In midfield, the engine-room clash pitted P. Martinez and O. Rey against the more established platform of J. Moncayola and I. Munoz. Moncayola’s season numbers underline his dual role: 1,291 passes with 34 key passes and 50 tackles, plus 19 interceptions. He is both metronome and destroyer. Levante’s choice of a 4-4-1-1, with J. A. Olasagasti operating as a link, was a clear attempt to overload the pockets around Moncayola, forcing him to defend wide spaces and limiting his ability to step forward in possession.

Catena’s presence as Osasuna’s “shield” and deep playmaker added another layer. With 1,525 passes at 85% accuracy, 32 successful blocks and 32 interceptions, he is both stopper and distributor. But his 44 fouls committed and heavy card load also paint him as a defender who can be dragged into risky territory. Espi’s willingness to run across the line and Olasagasti’s drops into half-spaces were designed to pull Catena out, and in a five-goal game the balance between his interventions and the space behind him was always going to be knife-edge.

IV. Statistical Prognosis – xG Logic and Defensive Solids

Even without explicit xG figures, the season-long numbers sketch a clear probabilistic frame. Levante at home average 1.3 goals for and 1.6 against; Osasuna away average 0.7 for and 1.4 against. On paper, a 1-1 or 2-1 home-leaning scoreline sat closest to the expected goals baseline. A 3-2 outcome, while high on variance, still lives within that same logic: Levante’s attacking volume at home, combined with Osasuna’s chronic away struggles and low scoring rate on their travels, pointed toward the hosts generating the more dangerous chances.

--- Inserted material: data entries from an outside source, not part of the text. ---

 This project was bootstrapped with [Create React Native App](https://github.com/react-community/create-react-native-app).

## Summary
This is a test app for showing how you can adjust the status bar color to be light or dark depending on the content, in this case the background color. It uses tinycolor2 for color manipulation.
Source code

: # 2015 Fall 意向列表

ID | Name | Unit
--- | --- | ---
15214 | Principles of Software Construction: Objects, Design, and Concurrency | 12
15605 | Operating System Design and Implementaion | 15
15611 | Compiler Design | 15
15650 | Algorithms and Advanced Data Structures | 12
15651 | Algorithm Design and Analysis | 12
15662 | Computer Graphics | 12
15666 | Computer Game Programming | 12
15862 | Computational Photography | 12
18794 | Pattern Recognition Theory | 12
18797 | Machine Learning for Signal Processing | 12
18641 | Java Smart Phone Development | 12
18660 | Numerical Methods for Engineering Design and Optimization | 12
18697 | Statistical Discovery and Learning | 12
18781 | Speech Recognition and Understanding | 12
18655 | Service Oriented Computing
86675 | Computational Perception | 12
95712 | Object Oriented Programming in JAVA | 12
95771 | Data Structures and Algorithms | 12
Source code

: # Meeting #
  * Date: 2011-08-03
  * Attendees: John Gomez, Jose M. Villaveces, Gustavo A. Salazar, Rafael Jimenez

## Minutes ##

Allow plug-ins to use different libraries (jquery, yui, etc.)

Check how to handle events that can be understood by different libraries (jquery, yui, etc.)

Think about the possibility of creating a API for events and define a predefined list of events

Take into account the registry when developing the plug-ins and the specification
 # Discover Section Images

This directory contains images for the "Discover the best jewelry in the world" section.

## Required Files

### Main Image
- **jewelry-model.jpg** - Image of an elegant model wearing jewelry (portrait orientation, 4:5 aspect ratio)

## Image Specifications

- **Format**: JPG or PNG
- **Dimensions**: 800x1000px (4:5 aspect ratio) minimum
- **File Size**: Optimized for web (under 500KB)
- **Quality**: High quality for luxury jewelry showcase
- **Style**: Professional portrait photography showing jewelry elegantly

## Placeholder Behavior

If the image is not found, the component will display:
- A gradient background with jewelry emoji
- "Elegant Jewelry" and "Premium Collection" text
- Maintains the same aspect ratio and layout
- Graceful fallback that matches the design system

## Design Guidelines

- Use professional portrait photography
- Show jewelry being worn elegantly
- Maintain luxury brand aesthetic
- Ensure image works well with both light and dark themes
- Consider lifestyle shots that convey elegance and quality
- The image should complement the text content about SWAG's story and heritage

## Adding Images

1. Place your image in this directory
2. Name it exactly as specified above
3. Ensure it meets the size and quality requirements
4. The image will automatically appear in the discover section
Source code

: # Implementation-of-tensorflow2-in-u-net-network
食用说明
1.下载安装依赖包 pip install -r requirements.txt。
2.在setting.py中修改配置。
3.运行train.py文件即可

Defensively, neither side entered as a “solid” block. Levante’s 57 goals conceded overall and Osasuna’s 45 underline that both are vulnerable when pressed back. The difference lies in game-state behaviour: Levante, often chasing survival, accept defensive risk for attacking reward; Osasuna, safer in mid-table, have been more conservative away, but their 12 away defeats show that caution has not translated into control.

Following this result, the narrative belongs to Levante’s willingness to lean into their attacking identity despite structural flaws. The 4-4-1-1 gave them vertical lanes to Espi and Olasagasti, and enough width through K. Tunde and V. Garcia to stretch Osasuna’s full-backs. Osasuna, for their part, remained reliant on Budimir’s penalty-box gravity and Moncayola’s midfield industry, but their away attacking ceiling – 13 goals in 18 matches – again proved too low to outgun a desperate home side.

In tactical and statistical terms, a narrow Levante win was always a plausible outcome. The 3-2 scoreline simply dramatised what the numbers had already whispered: when a high-variance, attack-minded relegation candidate meets a travel-sick mid-table side, chaos is not an accident. It is the game plan.